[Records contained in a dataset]
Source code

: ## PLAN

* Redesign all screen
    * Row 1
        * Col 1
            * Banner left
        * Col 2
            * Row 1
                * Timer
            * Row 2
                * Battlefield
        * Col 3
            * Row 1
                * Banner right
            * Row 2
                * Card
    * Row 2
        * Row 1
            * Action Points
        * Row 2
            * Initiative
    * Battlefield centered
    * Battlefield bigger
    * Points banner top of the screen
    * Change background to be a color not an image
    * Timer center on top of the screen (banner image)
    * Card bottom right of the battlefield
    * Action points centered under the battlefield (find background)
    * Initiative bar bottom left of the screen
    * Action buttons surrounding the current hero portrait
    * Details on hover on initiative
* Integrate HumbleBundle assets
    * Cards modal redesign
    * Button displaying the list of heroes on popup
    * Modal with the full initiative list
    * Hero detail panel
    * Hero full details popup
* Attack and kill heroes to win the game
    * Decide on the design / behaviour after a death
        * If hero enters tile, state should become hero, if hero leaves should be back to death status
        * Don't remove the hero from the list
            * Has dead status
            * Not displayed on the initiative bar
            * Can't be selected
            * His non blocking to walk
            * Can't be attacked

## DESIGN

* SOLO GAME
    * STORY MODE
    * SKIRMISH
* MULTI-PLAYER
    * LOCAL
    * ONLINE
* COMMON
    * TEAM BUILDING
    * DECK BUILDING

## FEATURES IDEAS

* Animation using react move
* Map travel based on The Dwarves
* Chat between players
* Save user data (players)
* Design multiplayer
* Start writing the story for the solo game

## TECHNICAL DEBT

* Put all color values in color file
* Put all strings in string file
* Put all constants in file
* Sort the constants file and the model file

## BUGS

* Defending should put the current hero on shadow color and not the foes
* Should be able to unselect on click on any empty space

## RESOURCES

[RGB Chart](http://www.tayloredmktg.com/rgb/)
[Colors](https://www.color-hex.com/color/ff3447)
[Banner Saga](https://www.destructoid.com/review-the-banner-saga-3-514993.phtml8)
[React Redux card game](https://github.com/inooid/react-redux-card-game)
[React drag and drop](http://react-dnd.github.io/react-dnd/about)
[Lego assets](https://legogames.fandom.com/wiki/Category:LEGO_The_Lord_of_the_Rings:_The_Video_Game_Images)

EXERCISE REQUIREMENTS:
Word for word, transcribe the data shown above.

COMPLETED TASK:
Source code

: ## PLAN

* Redesign all screen
    * Row 1
        * Col 1
            * Banner left
        * Col 2
            * Row 1
                * Timer
            * Row 2
                * Battlefield
        * Col 3
            * Row 1
                * Banner right
            * Row 2
                * Card
    * Row 2
        * Row 1
            * Action Points
        * Row 2
            * Initiative
    * Battlefield centered
    * Battlefield bigger
    * Points banner top of the screen
    * Change background to be a color not an image
    * Timer center on top of the screen (banner image)
    * Card bottom right of the battlefield
    * Action points centered under the battlefield (find background)
    * Initiative bar bottom left of the screen
    * Action buttons surrounding the current hero portrait
    * Details on hover on initiative
* Integrate HumbleBundle assets
    * Cards modal redesign
    * Button displaying the list of heroes on popup
    * Modal with the full initiative list
    * Hero detail panel
    * Hero full details popup
* Attack and kill heroes to win the game
    * Decide on the design / behaviour after a death
        * If hero enters tile, state should become hero, if hero leaves should be back to death status
        * Don't remove the hero from the list
            * Has dead status
            * Not displayed on the initiative bar
            * Can't be selected
            * His non blocking to walk
            * Can't be attacked

## DESIGN

* SOLO GAME
    * STORY MODE
    * SKIRMISH
* MULTI-PLAYER
    * LOCAL
    * ONLINE
* COMMON
    * TEAM BUILDING
    * DECK BUILDING

## FEATURES IDEAS

* Animation using react move
* Map travel based on The Dwarves
* Chat between players
* Save user data (players)
* Design multiplayer
* Start writing the story for the solo game

## TECHNICAL DEBT

* Put all color values in color file
* Put all strings in string file
* Put all constants in file
* Sort the constants file and the model file

## BUGS

* Defending should put the current hero on shadow color and not the foes
* Should be able to unselect on click on any empty space

## RESOURCES

[RGB Chart](http://www.tayloredmktg.com/rgb/)
[Colors](https://www.color-hex.com/color/ff3447)
[Banner Saga](https://www.destructoid.com/review-the-banner-saga-3-514993.phtml8)
[React Redux card game](https://github.com/inooid/react-redux-card-game)
[React drag and drop](http://react-dnd.github.io/react-dnd/about)
[Lego assets](https://legogames.fandom.com/wiki/Category:LEGO_The_Lord_of_the_Rings:_The_Video_Game_Images)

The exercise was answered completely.